- TASK OBJECTIVE
Filter the entries below down to the lines that hold "char".

- SUPPLIED RECORDS
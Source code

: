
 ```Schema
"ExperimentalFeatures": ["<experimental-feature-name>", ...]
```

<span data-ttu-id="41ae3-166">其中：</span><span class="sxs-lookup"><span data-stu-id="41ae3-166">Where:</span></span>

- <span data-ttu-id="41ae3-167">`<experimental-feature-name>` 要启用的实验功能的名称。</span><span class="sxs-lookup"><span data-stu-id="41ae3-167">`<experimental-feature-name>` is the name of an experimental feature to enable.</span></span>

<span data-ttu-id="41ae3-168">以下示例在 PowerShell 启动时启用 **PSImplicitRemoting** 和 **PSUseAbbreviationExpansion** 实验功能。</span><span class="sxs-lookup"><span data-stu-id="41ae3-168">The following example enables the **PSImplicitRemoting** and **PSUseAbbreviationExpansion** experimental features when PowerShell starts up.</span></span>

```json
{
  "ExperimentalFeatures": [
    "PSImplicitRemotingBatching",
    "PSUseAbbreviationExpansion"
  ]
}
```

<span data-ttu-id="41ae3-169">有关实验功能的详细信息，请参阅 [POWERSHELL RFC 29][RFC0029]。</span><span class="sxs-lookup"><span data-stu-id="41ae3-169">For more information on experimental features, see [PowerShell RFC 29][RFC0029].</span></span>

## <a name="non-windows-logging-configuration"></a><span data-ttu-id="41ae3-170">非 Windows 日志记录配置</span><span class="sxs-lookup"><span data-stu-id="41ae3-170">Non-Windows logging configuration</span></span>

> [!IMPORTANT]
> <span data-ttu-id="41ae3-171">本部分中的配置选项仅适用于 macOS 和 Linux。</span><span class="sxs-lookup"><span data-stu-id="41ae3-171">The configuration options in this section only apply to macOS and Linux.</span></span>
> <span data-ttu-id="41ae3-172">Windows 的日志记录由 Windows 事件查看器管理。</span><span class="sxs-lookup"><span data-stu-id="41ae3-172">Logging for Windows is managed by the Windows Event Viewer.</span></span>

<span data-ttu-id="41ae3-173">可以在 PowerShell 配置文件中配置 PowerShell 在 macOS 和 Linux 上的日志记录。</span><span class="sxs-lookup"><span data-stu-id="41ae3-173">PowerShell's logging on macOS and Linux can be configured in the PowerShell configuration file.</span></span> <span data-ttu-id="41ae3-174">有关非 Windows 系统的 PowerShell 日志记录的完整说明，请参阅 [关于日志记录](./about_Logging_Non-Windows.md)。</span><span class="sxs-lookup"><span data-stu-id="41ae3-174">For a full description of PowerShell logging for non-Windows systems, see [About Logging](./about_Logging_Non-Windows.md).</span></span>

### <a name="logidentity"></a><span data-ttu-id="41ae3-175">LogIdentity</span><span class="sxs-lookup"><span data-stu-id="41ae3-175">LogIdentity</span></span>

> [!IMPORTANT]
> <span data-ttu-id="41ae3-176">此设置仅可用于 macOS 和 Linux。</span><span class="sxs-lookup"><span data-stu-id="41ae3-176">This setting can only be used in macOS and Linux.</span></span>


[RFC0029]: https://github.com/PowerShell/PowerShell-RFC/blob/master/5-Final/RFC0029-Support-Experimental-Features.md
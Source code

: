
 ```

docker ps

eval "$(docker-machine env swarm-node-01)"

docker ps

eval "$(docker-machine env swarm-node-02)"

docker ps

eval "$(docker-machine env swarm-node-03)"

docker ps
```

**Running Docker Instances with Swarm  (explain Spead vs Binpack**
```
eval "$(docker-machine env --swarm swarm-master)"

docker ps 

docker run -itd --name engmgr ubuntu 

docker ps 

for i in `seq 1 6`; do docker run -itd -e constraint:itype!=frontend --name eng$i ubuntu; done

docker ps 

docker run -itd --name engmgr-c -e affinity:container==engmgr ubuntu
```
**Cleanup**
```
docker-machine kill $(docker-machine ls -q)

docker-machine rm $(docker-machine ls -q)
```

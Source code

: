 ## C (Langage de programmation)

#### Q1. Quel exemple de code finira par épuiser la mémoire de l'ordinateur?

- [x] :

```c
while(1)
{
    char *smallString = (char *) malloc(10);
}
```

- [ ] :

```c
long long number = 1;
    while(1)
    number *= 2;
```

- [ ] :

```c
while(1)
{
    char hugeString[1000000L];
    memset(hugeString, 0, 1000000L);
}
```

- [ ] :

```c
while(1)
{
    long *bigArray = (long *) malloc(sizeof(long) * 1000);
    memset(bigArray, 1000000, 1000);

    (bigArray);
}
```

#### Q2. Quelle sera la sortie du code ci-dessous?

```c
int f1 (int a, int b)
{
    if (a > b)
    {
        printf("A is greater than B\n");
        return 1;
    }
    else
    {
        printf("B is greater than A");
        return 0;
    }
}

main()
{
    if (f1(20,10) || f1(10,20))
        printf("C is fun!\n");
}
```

- WRITTEN ANSWER
    char *smallString = (char *) malloc(10);
    char hugeString[1000000L];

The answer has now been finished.